# In a redox reaction, why does more than one oxidation state of an element form?

Consider the reaction 100ml 10M $\ce{NaOH_{(aq)}} +$ 100ml 10M $\ce{NaHSO3_{(aq)} +}$ 100mL 0.01M $\ce{KMnO4_{(aq)}}$

In the picture posted here, the left columns give information on the Molarity of species present before 100mL 0.01 M $\ce{KMnO4}$ is added. The right column is after $\ce{KMnO4}$ is added.

In the resulting solution, $\ce{Mn}$ is oxidized to various states: $\ce{Mn^2+ Mn^4+ Mn^6+ Mn^7+}$ (where $\ce{Mn^7+}$ is the original form).

I would like to know, why do different oxidation states of $\ce{Mn}$ appear? How can we predict the concentration of oxidation states?

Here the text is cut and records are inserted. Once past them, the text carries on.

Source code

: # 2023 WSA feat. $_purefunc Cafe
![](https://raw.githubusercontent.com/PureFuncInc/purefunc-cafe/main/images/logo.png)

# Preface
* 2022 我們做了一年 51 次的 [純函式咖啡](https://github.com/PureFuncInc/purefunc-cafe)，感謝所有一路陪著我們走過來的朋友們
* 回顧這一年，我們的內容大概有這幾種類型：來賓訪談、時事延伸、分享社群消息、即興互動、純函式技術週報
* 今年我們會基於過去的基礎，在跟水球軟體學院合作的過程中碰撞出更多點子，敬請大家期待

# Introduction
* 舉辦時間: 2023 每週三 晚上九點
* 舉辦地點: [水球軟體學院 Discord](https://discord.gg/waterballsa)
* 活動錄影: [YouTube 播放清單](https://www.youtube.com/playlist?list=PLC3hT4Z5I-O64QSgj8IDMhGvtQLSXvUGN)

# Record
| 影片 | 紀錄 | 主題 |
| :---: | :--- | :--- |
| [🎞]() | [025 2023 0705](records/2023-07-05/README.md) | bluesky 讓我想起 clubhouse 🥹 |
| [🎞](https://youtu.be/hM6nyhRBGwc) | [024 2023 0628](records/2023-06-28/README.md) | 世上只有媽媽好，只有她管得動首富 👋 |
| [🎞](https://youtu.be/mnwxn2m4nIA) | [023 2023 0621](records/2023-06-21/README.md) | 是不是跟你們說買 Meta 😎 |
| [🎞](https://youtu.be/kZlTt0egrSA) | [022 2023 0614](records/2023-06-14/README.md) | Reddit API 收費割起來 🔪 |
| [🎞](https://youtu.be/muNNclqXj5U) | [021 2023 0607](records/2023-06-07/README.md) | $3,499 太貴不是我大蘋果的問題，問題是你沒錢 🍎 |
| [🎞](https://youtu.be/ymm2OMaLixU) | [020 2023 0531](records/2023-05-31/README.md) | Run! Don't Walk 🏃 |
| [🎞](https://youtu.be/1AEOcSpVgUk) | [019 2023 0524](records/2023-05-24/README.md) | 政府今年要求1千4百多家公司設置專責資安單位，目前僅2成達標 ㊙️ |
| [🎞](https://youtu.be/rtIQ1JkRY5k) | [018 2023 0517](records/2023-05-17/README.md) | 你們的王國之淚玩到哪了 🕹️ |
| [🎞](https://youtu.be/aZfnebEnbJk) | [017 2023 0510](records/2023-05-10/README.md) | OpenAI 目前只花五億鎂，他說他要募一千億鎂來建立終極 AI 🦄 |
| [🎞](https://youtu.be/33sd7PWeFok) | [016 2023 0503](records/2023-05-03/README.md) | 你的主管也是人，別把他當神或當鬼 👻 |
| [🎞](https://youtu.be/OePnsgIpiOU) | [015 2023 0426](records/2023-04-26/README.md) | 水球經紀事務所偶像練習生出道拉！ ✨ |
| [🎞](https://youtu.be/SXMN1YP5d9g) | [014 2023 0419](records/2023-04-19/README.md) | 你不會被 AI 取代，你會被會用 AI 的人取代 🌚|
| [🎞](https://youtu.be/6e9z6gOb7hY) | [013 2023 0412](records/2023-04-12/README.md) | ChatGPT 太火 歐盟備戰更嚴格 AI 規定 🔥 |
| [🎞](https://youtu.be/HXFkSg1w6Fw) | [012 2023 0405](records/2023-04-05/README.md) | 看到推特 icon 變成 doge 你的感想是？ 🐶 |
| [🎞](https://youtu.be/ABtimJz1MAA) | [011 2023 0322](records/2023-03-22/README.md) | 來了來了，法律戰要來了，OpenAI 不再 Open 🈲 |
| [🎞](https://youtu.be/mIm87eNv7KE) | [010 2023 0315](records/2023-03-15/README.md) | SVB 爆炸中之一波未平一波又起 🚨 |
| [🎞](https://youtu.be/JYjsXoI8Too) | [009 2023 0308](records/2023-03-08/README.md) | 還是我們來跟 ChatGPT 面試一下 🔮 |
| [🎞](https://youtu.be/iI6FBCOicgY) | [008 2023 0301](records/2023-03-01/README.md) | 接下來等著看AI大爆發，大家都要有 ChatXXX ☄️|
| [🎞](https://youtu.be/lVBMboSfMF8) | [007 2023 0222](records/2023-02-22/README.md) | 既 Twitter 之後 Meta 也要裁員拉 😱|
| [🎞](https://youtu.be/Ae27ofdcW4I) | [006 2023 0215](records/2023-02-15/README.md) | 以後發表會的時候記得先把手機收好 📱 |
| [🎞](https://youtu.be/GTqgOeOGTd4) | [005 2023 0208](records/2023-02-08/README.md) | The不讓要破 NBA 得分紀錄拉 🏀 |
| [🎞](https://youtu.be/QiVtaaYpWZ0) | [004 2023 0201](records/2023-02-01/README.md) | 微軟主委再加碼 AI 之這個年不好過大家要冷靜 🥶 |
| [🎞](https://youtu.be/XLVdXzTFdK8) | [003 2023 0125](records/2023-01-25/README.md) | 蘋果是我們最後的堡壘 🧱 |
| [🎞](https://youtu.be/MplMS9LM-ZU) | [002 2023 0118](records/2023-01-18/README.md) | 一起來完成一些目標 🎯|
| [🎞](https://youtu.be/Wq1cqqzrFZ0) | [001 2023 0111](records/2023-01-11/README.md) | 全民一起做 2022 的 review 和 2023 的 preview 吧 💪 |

• Maybe this answer is of any help. – Martin - マーチン Jun 16 '14 at 2:20
• Actually, $Mn^{7+}$ is reduced to $Mn^{6+}$, $Mn^{4+}$ and $Mn^{2+}$ and $SO_3^{2+}$ is oxidized to $SO_4^{2+}$. – LDC3 Aug 4 '14 at 5:00

They all appear because they are all finite amount of energy apart, but note that some concentrations are many orders of magnitude greater than others, and the concentration of $\ce{MnO4-}$ is so low that the table shows a zero.
Predicting the concentration requires being able to read tables of potentials. In standard tables like http://bilbo.chm.uri.edu/CHM112/tables/redpottable.htm you will find equations such as $$\ce{MnO2{}+4H+ +4e- \rightleftharpoons Mn + 2H2O}\quad (1.23\mathrm{V})$$ and $$\ce{Mn^{2+}{}+2e^- \rightleftharpoons Mn}\quad (-1.185\mathrm{V})$$ (the numbers in parentheses are the standard reduction potentials, $E^\circ$, always measured in volts).